**Goal of the exercise**
Using the records that appear below, write out exactly the lines from the one with "- รอบที่ 1 ([F1" through the one with "- รอบที่ 2 ([F2", keeping both end lines.

**Source material**
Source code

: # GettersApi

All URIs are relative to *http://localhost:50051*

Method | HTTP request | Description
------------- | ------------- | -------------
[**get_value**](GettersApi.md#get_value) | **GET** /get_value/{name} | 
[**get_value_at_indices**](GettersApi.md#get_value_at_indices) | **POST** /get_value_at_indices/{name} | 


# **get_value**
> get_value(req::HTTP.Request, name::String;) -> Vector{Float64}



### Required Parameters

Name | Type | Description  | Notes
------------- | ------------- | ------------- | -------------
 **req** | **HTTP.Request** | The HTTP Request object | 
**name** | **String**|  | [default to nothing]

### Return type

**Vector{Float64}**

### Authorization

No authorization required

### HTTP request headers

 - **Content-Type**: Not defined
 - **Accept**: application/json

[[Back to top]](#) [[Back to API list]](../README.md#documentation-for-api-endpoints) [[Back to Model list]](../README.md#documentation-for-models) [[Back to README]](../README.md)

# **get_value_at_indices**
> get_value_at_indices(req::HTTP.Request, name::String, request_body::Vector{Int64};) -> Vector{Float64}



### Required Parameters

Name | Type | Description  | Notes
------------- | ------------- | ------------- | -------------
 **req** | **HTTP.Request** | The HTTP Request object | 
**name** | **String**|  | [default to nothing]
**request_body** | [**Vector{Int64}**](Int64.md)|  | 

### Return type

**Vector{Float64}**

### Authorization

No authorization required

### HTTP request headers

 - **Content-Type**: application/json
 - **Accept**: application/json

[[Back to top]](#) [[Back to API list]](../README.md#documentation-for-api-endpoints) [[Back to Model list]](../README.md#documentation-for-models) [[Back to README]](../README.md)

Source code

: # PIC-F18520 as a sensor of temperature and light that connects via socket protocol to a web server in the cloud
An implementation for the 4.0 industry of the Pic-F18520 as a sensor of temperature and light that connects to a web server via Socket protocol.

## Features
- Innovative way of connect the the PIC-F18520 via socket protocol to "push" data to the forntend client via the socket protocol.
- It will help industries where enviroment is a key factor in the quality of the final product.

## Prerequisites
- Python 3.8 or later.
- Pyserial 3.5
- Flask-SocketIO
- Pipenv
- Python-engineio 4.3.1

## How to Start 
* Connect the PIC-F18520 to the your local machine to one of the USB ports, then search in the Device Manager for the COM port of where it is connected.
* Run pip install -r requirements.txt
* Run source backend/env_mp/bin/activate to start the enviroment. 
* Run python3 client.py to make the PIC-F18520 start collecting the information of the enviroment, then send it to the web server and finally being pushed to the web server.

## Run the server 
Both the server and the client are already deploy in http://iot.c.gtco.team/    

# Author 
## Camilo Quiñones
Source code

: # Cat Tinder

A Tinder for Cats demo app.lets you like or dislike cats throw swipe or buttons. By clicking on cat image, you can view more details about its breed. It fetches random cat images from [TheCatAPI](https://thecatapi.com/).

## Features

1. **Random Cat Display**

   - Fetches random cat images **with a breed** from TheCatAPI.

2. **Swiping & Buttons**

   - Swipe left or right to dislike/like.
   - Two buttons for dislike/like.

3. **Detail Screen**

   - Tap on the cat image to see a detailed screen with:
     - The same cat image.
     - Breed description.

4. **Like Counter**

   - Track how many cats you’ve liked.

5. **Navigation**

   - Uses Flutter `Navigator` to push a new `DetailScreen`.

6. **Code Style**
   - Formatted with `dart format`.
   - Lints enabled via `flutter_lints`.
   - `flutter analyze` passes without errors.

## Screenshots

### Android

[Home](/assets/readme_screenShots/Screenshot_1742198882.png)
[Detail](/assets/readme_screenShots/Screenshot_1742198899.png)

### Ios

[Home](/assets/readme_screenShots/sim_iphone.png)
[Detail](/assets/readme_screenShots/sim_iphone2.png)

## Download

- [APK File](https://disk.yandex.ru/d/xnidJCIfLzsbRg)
==
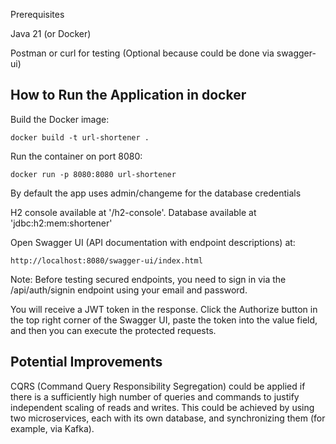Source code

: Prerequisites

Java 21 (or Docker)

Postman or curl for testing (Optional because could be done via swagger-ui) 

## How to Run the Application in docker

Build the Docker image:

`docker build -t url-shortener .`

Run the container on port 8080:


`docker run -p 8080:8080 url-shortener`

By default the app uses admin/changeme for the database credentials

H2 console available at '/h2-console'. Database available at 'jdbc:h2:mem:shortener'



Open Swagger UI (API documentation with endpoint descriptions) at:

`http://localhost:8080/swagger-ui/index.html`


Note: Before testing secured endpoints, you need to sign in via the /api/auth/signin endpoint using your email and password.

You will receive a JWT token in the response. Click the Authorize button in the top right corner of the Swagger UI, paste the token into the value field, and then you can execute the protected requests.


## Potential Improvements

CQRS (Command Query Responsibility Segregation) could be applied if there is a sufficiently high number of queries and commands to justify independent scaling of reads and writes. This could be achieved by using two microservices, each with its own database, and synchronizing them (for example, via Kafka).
...
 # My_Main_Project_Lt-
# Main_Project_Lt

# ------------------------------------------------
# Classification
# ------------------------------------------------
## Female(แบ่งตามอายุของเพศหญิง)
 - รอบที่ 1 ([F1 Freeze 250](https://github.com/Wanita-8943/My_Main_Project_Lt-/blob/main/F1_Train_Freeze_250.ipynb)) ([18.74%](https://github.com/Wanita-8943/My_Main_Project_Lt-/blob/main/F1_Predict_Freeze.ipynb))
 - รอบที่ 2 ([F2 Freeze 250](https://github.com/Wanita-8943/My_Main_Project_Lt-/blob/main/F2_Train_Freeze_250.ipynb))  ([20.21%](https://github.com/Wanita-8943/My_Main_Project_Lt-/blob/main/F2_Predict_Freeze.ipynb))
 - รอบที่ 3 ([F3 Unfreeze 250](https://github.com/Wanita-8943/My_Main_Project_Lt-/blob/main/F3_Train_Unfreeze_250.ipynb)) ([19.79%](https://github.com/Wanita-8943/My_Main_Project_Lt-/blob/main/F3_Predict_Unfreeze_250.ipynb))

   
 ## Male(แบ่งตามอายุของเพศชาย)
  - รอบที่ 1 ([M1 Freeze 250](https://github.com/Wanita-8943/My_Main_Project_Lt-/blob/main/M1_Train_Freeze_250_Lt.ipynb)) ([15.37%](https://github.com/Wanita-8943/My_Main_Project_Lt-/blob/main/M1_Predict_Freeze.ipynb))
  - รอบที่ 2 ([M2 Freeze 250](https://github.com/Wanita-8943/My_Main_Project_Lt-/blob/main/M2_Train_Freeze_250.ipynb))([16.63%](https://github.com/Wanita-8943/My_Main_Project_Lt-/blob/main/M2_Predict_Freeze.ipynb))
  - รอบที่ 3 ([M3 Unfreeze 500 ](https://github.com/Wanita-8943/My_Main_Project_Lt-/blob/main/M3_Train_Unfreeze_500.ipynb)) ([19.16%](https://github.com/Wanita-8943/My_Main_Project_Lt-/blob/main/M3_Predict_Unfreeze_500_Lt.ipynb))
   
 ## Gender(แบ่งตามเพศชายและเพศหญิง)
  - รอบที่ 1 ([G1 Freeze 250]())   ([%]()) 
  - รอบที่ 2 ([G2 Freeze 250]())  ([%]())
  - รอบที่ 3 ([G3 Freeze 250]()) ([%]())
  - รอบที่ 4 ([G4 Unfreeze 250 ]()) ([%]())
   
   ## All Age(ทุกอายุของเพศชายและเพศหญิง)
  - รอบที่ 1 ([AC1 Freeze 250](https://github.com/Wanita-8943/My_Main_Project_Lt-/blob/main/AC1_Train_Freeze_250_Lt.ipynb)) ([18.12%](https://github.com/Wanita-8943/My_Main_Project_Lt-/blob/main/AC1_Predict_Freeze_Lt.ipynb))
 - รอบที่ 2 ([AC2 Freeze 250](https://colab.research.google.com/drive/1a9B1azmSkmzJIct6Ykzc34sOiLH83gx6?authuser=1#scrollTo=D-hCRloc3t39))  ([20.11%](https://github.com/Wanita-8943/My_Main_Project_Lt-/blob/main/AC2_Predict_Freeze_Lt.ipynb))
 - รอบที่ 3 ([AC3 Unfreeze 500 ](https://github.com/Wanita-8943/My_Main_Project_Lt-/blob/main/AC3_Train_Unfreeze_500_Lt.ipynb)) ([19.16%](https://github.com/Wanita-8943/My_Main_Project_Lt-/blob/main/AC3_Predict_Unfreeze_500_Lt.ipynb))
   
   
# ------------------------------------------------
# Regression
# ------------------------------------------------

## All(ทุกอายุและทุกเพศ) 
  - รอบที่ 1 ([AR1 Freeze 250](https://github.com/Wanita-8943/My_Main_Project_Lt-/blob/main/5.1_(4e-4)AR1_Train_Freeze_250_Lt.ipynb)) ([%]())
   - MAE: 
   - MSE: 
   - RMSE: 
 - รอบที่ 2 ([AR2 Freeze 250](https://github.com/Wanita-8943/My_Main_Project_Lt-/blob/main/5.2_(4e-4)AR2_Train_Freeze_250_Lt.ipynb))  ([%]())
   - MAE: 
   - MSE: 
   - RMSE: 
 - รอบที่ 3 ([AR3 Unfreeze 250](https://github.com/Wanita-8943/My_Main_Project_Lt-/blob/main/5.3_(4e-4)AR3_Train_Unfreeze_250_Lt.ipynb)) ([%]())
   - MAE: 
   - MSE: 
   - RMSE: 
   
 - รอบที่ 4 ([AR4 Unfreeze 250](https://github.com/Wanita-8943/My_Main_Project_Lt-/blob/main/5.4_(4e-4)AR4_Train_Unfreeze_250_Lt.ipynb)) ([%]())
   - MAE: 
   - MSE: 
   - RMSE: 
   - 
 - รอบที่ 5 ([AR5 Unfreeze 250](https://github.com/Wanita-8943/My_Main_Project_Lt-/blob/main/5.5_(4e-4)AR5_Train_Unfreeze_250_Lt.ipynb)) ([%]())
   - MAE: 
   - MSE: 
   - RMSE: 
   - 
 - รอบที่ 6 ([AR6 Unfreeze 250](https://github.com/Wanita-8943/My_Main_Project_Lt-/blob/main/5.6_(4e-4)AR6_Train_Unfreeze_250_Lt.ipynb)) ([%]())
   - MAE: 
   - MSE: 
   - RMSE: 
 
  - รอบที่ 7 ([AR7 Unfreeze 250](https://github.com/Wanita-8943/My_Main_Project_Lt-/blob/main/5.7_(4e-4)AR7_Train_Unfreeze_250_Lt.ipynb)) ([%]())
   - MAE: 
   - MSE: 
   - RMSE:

**Output of the exercise**
 - รอบที่ 1 ([F1 Freeze 250](https://github.com/Wanita-8943/My_Main_Project_Lt-/blob/main/F1_Train_Freeze_250.ipynb)) ([18.74%](https://github.com/Wanita-8943/My_Main_Project_Lt-/blob/main/F1_Predict_Freeze.ipynb))
 - รอบที่ 2 ([F2 Freeze 250](https://github.com/Wanita-8943/My_Main_Project_Lt-/blob/main/F2_Train_Freeze_250.ipynb))  ([20.21%](https://github.com/Wanita-8943/My_Main_Project_Lt-/blob/main/F2_Predict_Freeze.ipynb))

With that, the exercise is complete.